Created by Rediffusion-Y&R, the campaign has a strong human interest angle. The thought of connecting to the 'most natural you', afaqs! learns, is a global one that has been interpreted for Indian consumers, through this film. "This campaign gives the product meaning in the 'life context'. In day to day life, you miss out on the things you always wanted to do, simply because you don't have the time - and health - for it," Shah explains, saying the TVC positions Nutrilite as the solution to this.
Talking about the brief to the agency, Deepali Shukla, regional head, nutrition, Amway (Europe, India and Africa), says, the campaign serves to change the mindset of people towards health supplementation from "curative", something one takes as a remedy to a deficiency or a medical condition, to "preventative", something one takes to enjoy a better quality of life.

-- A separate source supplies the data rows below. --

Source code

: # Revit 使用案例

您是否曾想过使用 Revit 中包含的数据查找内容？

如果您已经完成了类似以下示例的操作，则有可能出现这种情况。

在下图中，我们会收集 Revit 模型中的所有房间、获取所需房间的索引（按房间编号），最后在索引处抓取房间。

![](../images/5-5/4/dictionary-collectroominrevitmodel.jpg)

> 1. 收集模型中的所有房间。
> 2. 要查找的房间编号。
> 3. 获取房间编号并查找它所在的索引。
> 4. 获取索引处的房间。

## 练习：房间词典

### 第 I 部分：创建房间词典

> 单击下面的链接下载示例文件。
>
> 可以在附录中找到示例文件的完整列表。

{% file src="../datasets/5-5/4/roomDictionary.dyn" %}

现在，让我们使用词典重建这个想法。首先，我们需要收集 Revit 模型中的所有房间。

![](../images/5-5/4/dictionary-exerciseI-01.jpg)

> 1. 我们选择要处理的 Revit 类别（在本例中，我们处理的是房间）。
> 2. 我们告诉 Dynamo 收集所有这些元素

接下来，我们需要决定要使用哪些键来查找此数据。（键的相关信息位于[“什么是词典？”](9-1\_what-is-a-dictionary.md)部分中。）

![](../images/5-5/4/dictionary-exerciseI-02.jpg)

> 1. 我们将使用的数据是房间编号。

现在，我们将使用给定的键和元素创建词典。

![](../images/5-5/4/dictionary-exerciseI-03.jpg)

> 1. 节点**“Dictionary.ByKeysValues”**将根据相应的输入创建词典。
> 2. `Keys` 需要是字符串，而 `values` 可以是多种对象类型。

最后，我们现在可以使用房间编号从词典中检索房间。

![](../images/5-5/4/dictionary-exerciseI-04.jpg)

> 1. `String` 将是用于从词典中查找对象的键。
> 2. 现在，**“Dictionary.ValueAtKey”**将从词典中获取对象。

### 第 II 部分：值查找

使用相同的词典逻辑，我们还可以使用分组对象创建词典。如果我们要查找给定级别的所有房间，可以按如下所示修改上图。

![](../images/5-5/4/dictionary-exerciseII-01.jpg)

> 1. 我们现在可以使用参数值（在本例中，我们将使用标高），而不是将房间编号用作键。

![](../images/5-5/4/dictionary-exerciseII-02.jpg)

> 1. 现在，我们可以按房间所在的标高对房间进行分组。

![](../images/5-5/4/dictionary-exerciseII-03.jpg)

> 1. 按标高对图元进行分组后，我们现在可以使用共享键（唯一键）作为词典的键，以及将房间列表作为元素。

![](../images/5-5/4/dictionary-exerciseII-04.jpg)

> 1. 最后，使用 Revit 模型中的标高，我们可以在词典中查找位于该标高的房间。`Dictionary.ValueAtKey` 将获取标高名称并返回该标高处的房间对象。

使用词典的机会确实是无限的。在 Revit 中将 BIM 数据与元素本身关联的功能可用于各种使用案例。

According to Chraneeta Mann, national creative director (regional), Rediffusion-Y&R, while there was already a fair amount of awareness about the brand's health supplements, her task was to "take supplements to the holistic lifestyle space."
"To the average consumer out there, the health supplement market tends to be very prescriptive (that is, 'doctor recommended') in nature," Mann says, summing it up with, "So we developed a campaign around people who, to some extent, have lost what they were all about, encouraging them to complete themselves as individuals again."
The TV campaign is being supported on digital, print, and outdoor channels.